"... if righteousness comes through the law, then Christ died in vain."
I'm well taught in and around my Christian circles. In my nacent stages of rebirth, I naively thought that I could somehow merit my favor with God. I don't ever remember being overtly told that, but I somehow embraced that kind of thinking whether I consciously knew it or not. I know that because I clearly remember believing that my good works, my good disciplines and my gracious thoughts toward others (as infrequent as they were and ashamedly still are) put me in right standing with God. I believe I'm naturally inclined to think this way anyway, but I was never told not to think this way, not until I was formerly introduced to the doctrine of justification by faith (trust) alone, in Christ alone, by the grace of God alone.
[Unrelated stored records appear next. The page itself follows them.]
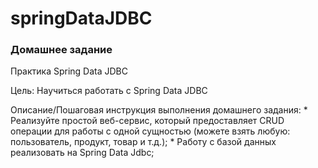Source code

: # springDataJDBC

### Домашнее задание
Практика Spring Data JDBC

Цель:
    Научиться работать с Spring Data JDBC

Описание/Пошаговая инструкция выполнения домашнего задания:
    * Реализуйте простой веб-сервис, который предоставляет CRUD операции для работы с одной сущностью (можете взять любую: пользователь, продукт, товар и т.д.);
    * Работу с базой данных реализовать на Spring Data Jdbc;
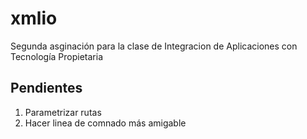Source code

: # xmlio

Segunda asginación para la clase de Integracion de Aplicaciones con Tecnología Propietaria


Pendientes
-----
1. Parametrizar rutas
2. Hacer linea de comnado más amigable
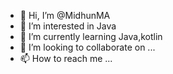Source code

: - 👋 Hi, I’m @MidhunMA
- 👀 I’m interested in Java 
- 🌱 I’m currently learning Java,kotlin
- 💞️ I’m looking to collaborate on ...
- 📫 How to reach me ...

<!---
MidhunMA/MidhunMA is a ✨ special ✨ repository because its `README.md` (this file) appears on your GitHub profile.
You can click the Preview link to take a look at your changes.
--->
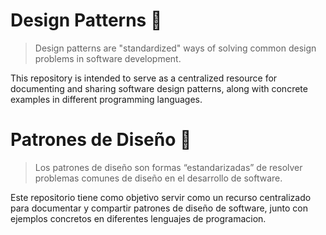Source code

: # Design Patterns 🧵

> Design patterns are "standardized" ways of solving common design problems in software development.

This repository is intended to serve as a centralized resource for documenting and sharing software design patterns, along with concrete examples in different programming languages.

# Patrones de Diseño 🧵

> Los patrones de diseño son formas “estandarizadas” de resolver problemas comunes de diseño en el desarrollo de software.

Este repositorio tiene como objetivo servir como un recurso centralizado para documentar y compartir patrones de diseño de software, junto con ejemplos concretos en diferentes lenguajes de programacion.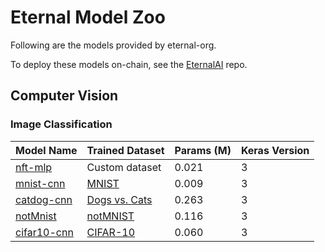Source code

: # Eternal Model Zoo

Following are the models provided by eternal-org.

To deploy these models on-chain, see the [EternalAI](https://github.com/eternalai-org/eternalai) repo.


## Computer Vision

### Image Classification

| Model Name | Trained Dataset   | Params (M)    | Keras Version |
|------------|-------------------|---------------|---------------|
| [nft-mlp](computer-vision/image-classification/nft-mlp) | Custom dataset | 0.021 | 3 |
| [mnist-cnn](computer-vision/image-classification/mnist-cnn) | [MNIST](https://www.kaggle.com/datasets/hojjatk/mnist-dataset) | 0.009 | 3 |
| [catdog-cnn](computer-vision/image-classification/catdog-cnn) | [Dogs vs. Cats](https://www.kaggle.com/c/dogs-vs-cats) | 0.263 | 3 |
| [notMnist](computer-vision/image-classification/notMnist) | [notMNIST](https://www.kaggle.com/datasets/lubaroli/notmnist) | 0.116 | 3 |
| [cifar10-cnn](computer-vision/image-classification/cifar10-cnn) | [CIFAR-10](https://paperswithcode.com/dataset/cifar-10) | 0.060 | 3 |

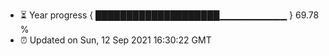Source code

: - ⏳ Year progress { ████████████████████▁▁▁▁▁▁▁▁▁▁ } 69.78 %
- ⏰ Updated on Sun, 12 Sep 2021 16:30:22 GMT

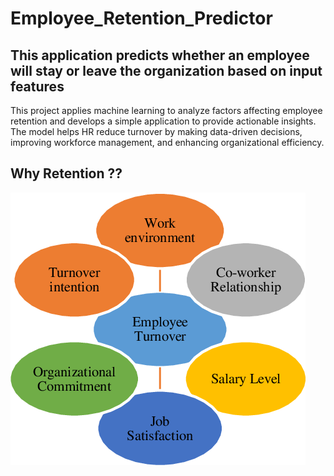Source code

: # Employee_Retention_Predictor

## This application predicts whether an employee will stay or leave the organization based on input features
This project applies machine learning to analyze factors affecting employee retention and develops a simple application to provide actionable insights. The model helps HR reduce turnover by making data-driven decisions, improving workforce management, and enhancing organizational efficiency.

## Why Retention ??

![img alt](https://github.com/Tridibesh-033/Employee_Retention_Predictor/blob/main/reasons.png?raw=true)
Now I consciously know these truths and am immersed in them frequently. They're part of my fabric and serve as a lens by which I view the world. And yet I still have to fight against the urge to work to gain approval from God. I don't think I'm unusual in this way. This is perhaps something that is common to all of mankind. (cf. I Corinthians 10:13) Even the apostles had to wrestle with it, and that's why all religions are built on this principle - absent divine intervention from the one true God all people will gravitate toward self-justification. This is the constitution of the devil and the greatest force of evil invisibly soaked in the air we breath.
Jesus' death put all of that to death. Meaning I cannot, nor could I ever accomplish anything that would justify myself with Him (cf. Romans 3:10-18), and His satisfaction (propitiation) of all my vain attempts to do so served to clothe me in righteousness that now gives me free and welcomed access to God. (cf. Romans 5:2) So there was nothing vain about His death at all, but what is vain are my attempts to die as a means to substitute for His death.
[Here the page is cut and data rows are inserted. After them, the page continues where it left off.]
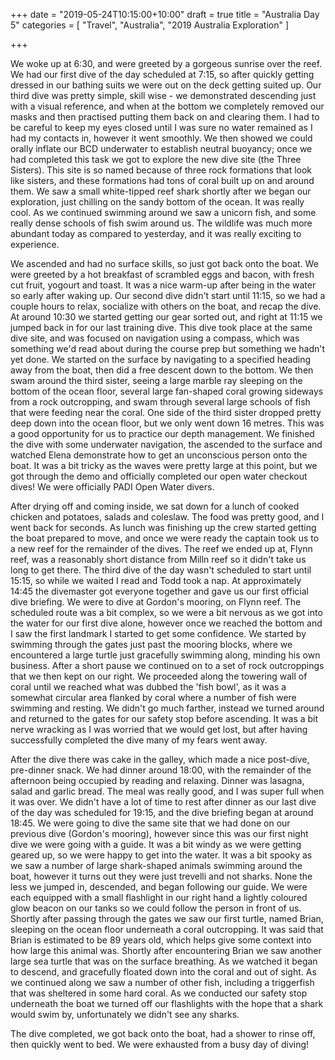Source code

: +++
date = "2019-05-24T10:15:00+10:00"
draft = true
title = "Australia Day 5"
categories = [ "Travel", "Australia", "2019 Australia Exploration" ]

+++

We woke up at 6:30, and were greeted by a gorgeous sunrise over the reef. We had our first dive of the day scheduled at 7:15, so after quickly getting dressed in our bathing suits we were out on the deck getting suited up. Our third dive was pretty simple, skill wise - we demonstrated descending just with a visual reference, and when at the bottom we completely removed our masks and then practised putting them back on and clearing them. I had to be careful to keep my eyes closed until I was sure no water remained as I had my contacts in, however it went smoothly. We then showed we could orally inflate our BCD underwater to establish neutral buoyancy; once we had completed this task we got to explore the new dive site (the Three Sisters). This site is so named because of three rock formations that look like sisters, and these formations had tons of coral built up on and around them. We saw a small white-tipped reef shark shortly after we began our exploration, just chilling on the sandy bottom of the ocean. It was really cool. As we continued swimming around we saw a unicorn fish, and some really dense schools of fish swim around us. The wildlife was much more abundant today as compared to yesterday, and it was really exciting to experience.

We ascended and had no surface skills, so just got back onto the boat. We were greeted by a hot breakfast of scrambled eggs and bacon, with fresh cut fruit, yogourt and toast. It was a nice warm-up after being in the water so early after waking up. Our second dive didn't start until 11:15, so we had a couple hours to relax, socialize with others on the boat, and recap the dive. At around 10:30 we started getting our gear sorted out, and right at 11:15 we jumped back in for our last training dive. This dive took place at the same dive site, and was focused on navigation using a compass, which was something we'd read about during the course prep but something we hadn't yet done. We started on the surface by navigating to a specified heading away from the boat, then did a free descent down to the bottom. We then swam around the third sister, seeing a large marble ray sleeping on the bottom of the ocean floor, several large fan-shaped coral growing sideways from a rock outcropping, and swam through several large schools of fish that were feeding near the coral. One side of the third sister dropped pretty deep down into the ocean floor, but we only went down 16 metres. This was a good opportunity for us to practice our depth management. We finished the dive with some underwater navigation, the ascended to the surface and watched Elena demonstrate how to get an unconscious person onto the boat. It was a bit tricky as the waves were pretty large at this point, but we got through the demo and officially completed our open water checkout dives! We were officially PADI Open Water divers.

After drying off and coming inside, we sat down for a lunch of cooked chicken and potatoes, salads and coleslaw. The food was pretty good, and I went back for seconds. As lunch was finishing up the crew started getting the boat prepared to move, and once we were ready the captain took us to a new reef for the remainder of the dives. The reef we ended up at, Flynn reef, was a reasonably short distance from Milln reef so it didn't take us long to get there. The third dive of the day wasn't scheduled to start until 15:15, so while we waited I read and Todd took a nap. At approximately 14:45 the divemaster got everyone together and gave us our first official dive briefing. We were to dive at Gordon's mooring, on Flynn reef. The scheduled route was a bit complex, so we were a bit nervous as we got into the water for our first dive alone, however once we reached the bottom and I saw the first landmark I started to get some confidence. We started by swimming through the gates just past the mooring blocks, where we encountered a large turtle just gracefully swimming along, minding his own business. After a short pause we continued on to a set of rock outcroppings that we then kept on our right. We proceeded along the towering wall of coral until we reached what was dubbed the 'fish bowl', as it was a somewhat circular area flanked by coral where a number of fish were swimming and resting. We didn't go much farther, instead we turned around and returned to the gates for our safety stop before ascending. It was a bit nerve wracking as I was worried that we would get lost, but after having successfully completed the dive many of my fears went away.

After the dive there was cake in the galley, which made a nice post-dive, pre-dinner snack. We had dinner around 18:00, with the remainder of the afternoon being occupied by reading and relaxing. Dinner was lasagna, salad and garlic bread. The meal was really good, and I was super full when it was over. We didn't have a lot of time to rest after dinner as our last dive of the day was scheduled for 19:15, and the dive briefing began at around 18:45. We were going to dive the same site that we had done on our previous dive (Gordon's mooring), however since this was our first night dive we were going with a guide. It was a bit windy as we were getting geared up, so we were happy to get into the water. It was a bit spooky as we saw a number of large shark-shaped animals swimming around the boat, however it turns out they were just trevelli and not sharks. None the less we jumped in, descended, and began following our guide. We were each equipped with a small flashlight in our right hand a lightly coloured glow beacon on our tanks so we could follow the person in front of us. Shortly after passing through the gates we saw our first turtle, named Brian, sleeping on the ocean floor underneath a coral outcropping. It was said that Brian is estimated to be 89 years old, which helps give some context into how large this animal was. Shortly after encountering Brian we saw another large sea turtle that was on the surface breathing. As we watched it began to descend, and gracefully floated down into the coral and out of sight. As we continued along we saw a number of other fish, including a triggerfish that was sheltered in some hard coral. As we conducted our safety stop underneath the boat we turned off our flashlights with the hope that a shark would swim by, unfortunately we didn't see any sharks.

The dive completed, we got back onto the boat, had a shower to rinse off, then quickly went to bed. We were exhausted from a busy day of diving!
I'm beginning to see all too clearly lately that while I truly believe in the efficacious atonement of my sins on the cross, I'm still working too hard to undo that. This truth about Jesus' complete and absolute atonement for my sins needs to not only be known, but existentially woven into the sinew of my being. And that's why the prior verse of this chapter in Galatians is paramount to my soul, "I am crucified with Christ: nevertheless I live yet not I, but Christ liveth in me: and the life which I now live in the flesh I live by faith of the Son of God, who loved me, and gave Himself for me."